The lines wanted are those in the data below that include "Conclusion".

*RECORDS SUPPLIED*.
+ + + + +

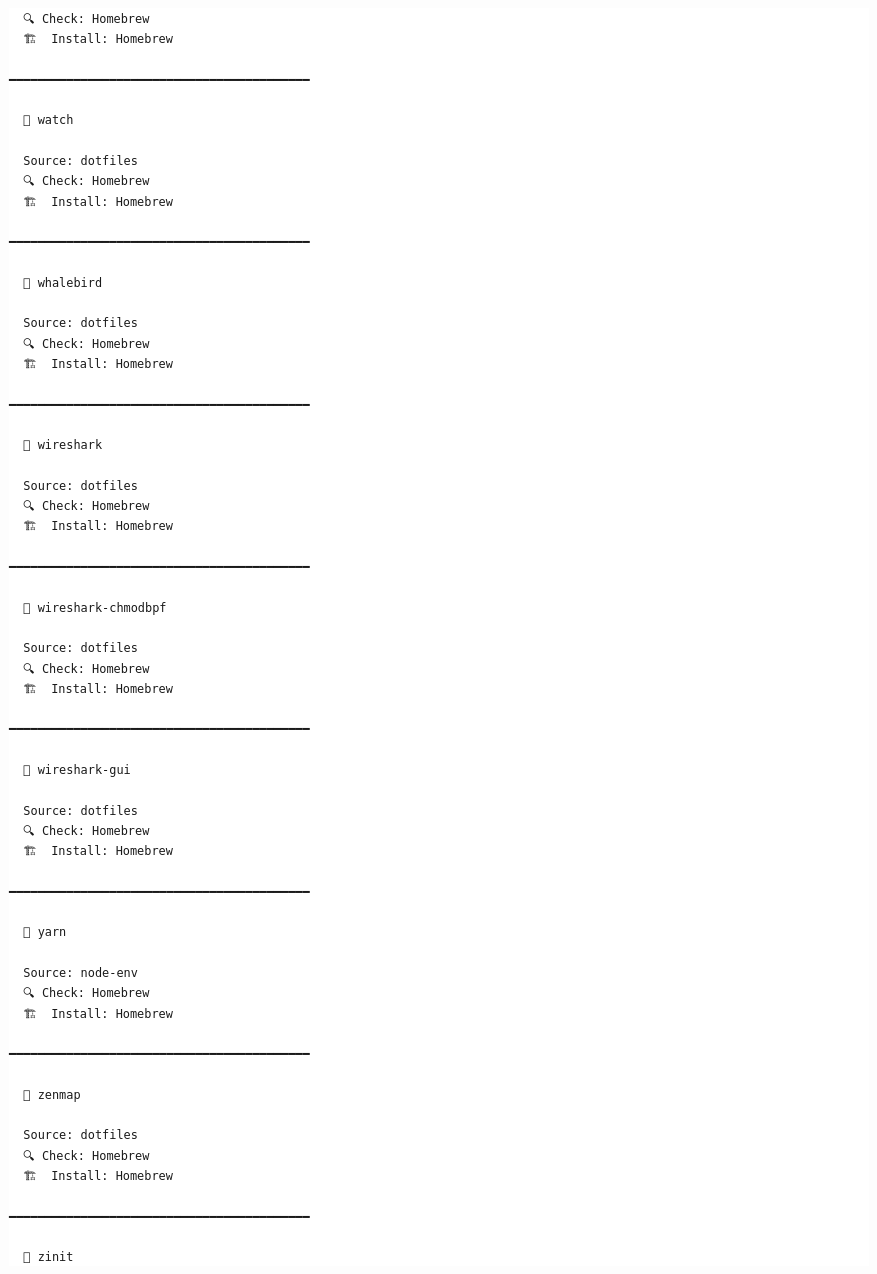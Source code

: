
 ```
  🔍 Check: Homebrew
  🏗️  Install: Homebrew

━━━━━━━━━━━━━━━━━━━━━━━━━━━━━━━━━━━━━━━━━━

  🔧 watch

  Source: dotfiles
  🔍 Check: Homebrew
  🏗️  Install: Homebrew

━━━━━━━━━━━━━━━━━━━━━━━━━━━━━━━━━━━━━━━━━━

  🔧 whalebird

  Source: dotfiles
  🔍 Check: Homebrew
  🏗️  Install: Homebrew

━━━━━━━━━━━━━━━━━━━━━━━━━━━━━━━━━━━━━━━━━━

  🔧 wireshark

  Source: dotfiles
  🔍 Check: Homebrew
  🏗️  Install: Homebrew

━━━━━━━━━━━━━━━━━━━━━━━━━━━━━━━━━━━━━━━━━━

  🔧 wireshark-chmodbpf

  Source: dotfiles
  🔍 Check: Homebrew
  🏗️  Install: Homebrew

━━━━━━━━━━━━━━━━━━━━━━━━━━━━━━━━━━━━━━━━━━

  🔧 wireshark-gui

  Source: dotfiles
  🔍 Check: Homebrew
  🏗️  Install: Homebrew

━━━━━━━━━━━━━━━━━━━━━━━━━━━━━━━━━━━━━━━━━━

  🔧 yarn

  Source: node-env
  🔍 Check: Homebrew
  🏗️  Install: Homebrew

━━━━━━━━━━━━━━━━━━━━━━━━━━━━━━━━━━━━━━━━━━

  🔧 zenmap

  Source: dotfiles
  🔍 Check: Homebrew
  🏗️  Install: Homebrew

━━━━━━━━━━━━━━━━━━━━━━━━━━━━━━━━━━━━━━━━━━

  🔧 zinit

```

+ + + + +

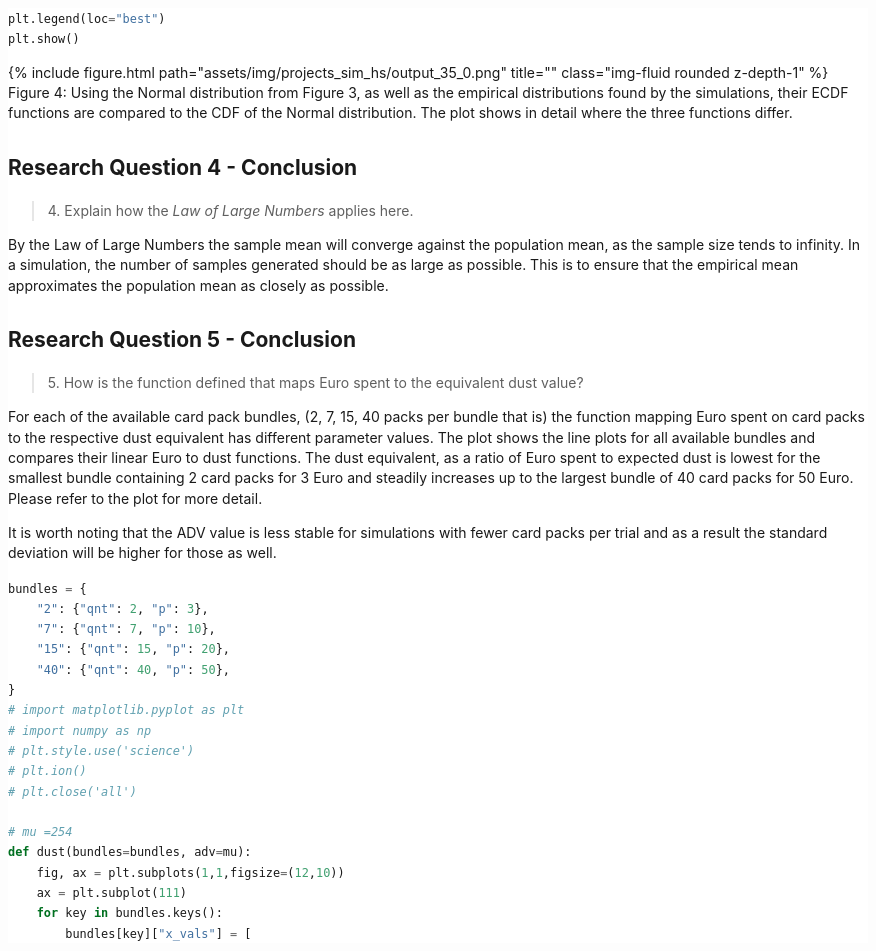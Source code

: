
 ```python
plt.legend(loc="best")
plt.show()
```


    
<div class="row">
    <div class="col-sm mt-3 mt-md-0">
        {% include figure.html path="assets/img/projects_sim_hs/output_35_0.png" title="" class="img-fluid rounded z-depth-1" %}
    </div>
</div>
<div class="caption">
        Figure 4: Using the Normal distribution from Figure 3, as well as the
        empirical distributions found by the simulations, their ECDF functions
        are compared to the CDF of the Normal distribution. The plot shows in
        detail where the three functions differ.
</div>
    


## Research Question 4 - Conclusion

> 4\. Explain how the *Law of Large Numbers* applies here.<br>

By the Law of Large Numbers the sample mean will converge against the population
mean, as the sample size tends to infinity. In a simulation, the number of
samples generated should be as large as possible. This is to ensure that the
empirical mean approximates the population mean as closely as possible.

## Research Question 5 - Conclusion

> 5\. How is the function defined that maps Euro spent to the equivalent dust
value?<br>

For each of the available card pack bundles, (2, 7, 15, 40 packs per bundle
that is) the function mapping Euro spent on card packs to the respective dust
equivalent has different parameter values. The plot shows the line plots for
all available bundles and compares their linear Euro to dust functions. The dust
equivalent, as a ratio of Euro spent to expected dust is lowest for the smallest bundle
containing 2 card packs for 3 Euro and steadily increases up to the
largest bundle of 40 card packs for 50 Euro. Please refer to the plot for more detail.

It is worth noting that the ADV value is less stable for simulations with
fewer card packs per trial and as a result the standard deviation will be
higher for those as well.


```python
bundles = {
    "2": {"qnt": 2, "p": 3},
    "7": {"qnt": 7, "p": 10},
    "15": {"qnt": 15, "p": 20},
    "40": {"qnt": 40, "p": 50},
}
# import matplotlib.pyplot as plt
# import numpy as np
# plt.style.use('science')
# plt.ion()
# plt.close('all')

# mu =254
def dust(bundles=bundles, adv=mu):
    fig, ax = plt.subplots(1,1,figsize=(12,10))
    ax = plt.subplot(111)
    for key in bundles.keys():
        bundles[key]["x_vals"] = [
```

+ + + + +

*REPLY TO THE EXERCISE*.
## Research Question 4 - Conclusion
## Research Question 5 - Conclusion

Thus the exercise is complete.